ALF ENGEN SKI MUSEUM GETS A LIFT FROM FIELD SERVICES, AMERICAN INSTITUTE FOR CONSERVATION
Our Museum Field Services team works closely with Utah Humanities and the Utah Historical Society, regularly joining forces to work as partners. Together, we share staff to support statewide efforts to preserve and improve access to collections by lending technical assistance to Utah’s museums and collecting institutions, offering grant funding, training, onsite assessments, and mentored project assistance. The Museum Field Services team worked with the service-focused American Institute for Conservation (AIC) Emerging Conservation Professionals Network and Textile Specialty group and staff at the Alf Engen Ski Museum for months before the execution of this project. We collaborated to outline reasonable project goals and outcomes, to order supplies (and lunch!), and to make sure everything was ready for a very busy (and very productive) day together.

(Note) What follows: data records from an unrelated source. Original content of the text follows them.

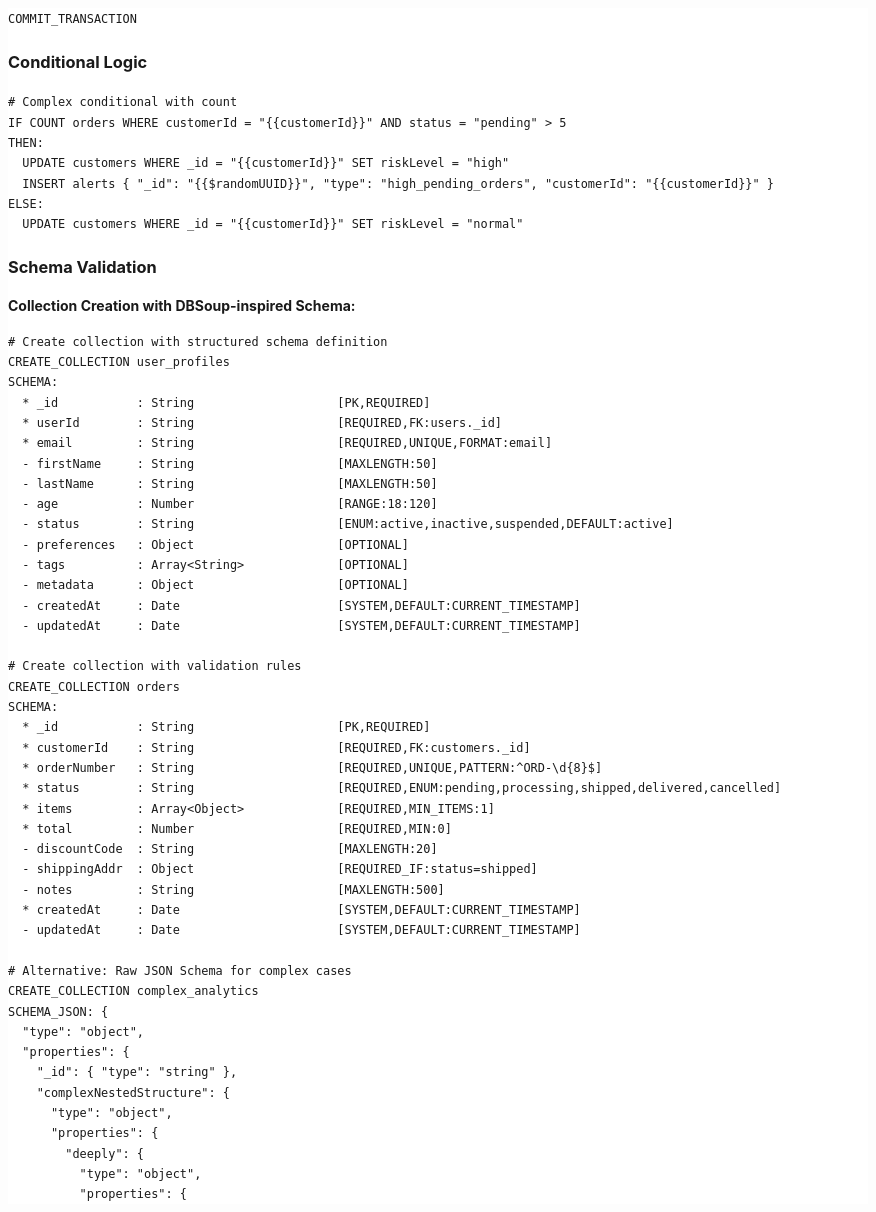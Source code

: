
 ```data
COMMIT_TRANSACTION
```

### Conditional Logic

```data
# Complex conditional with count
IF COUNT orders WHERE customerId = "{{customerId}}" AND status = "pending" > 5
THEN:
  UPDATE customers WHERE _id = "{{customerId}}" SET riskLevel = "high"
  INSERT alerts { "_id": "{{$randomUUID}}", "type": "high_pending_orders", "customerId": "{{customerId}}" }
ELSE:
  UPDATE customers WHERE _id = "{{customerId}}" SET riskLevel = "normal"
```

### Schema Validation

**Collection Creation with DBSoup-inspired Schema:**
```data
# Create collection with structured schema definition
CREATE_COLLECTION user_profiles
SCHEMA:
  * _id           : String                    [PK,REQUIRED]
  * userId        : String                    [REQUIRED,FK:users._id]
  * email         : String                    [REQUIRED,UNIQUE,FORMAT:email]
  - firstName     : String                    [MAXLENGTH:50]
  - lastName      : String                    [MAXLENGTH:50]
  - age           : Number                    [RANGE:18:120]
  - status        : String                    [ENUM:active,inactive,suspended,DEFAULT:active]
  - preferences   : Object                    [OPTIONAL]
  - tags          : Array<String>             [OPTIONAL]
  - metadata      : Object                    [OPTIONAL]
  - createdAt     : Date                      [SYSTEM,DEFAULT:CURRENT_TIMESTAMP]
  - updatedAt     : Date                      [SYSTEM,DEFAULT:CURRENT_TIMESTAMP]

# Create collection with validation rules
CREATE_COLLECTION orders
SCHEMA:
  * _id           : String                    [PK,REQUIRED]
  * customerId    : String                    [REQUIRED,FK:customers._id]
  * orderNumber   : String                    [REQUIRED,UNIQUE,PATTERN:^ORD-\d{8}$]
  * status        : String                    [REQUIRED,ENUM:pending,processing,shipped,delivered,cancelled]
  * items         : Array<Object>             [REQUIRED,MIN_ITEMS:1]
  * total         : Number                    [REQUIRED,MIN:0]
  - discountCode  : String                    [MAXLENGTH:20]
  - shippingAddr  : Object                    [REQUIRED_IF:status=shipped]
  - notes         : String                    [MAXLENGTH:500]
  * createdAt     : Date                      [SYSTEM,DEFAULT:CURRENT_TIMESTAMP]
  - updatedAt     : Date                      [SYSTEM,DEFAULT:CURRENT_TIMESTAMP]

# Alternative: Raw JSON Schema for complex cases
CREATE_COLLECTION complex_analytics
SCHEMA_JSON: {
  "type": "object",
  "properties": {
    "_id": { "type": "string" },
    "complexNestedStructure": {
      "type": "object",
      "properties": {
        "deeply": {
          "type": "object",
          "properties": {
```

AIC, which maintains the industry standard for museum collections conservation, brought conservators from the Textile Specialty Group to an on-site workshop focused on improving the care and documentation of a significant and well-known collection at the Alf Engen Ski Museum: the Barbara Alley Simon collection. This collection showcases the evolution of ski fashion, as well as developments in ski apparel technology from 1968-1998, and it is a cornerstone of the Alf Engen Ski Museum’s collections.
This past May, 16 textile conservation professionals came to the museum to photograph, assess, label, and fabricate custom protective covers for this collection, side by side with staff from the Museum Field Services team and the Alf Engen Ski Museum. Working together, the day included vacuuming furs; rehousing gloves, hats (fancy ones with feathers!), and boots; creating quality hanging costume covers for ski suits and coats; and documenting the condition of the collection.
This project helped provide Alf Engen Ski Museum staff the confidence and education to continue to care for this collection for the future. One of the visiting conservators remarked that, “This site and project scope allowed conservators to connect, learn, and teach, all while making lasting connections outside of our day-to-day jobs.” The Barbara Alley Simon collection got some much-needed love and attention from experts from across the country, and the Museum Field Services team got to close the books on another awesome day working to serve the incredible museums in the state of Utah.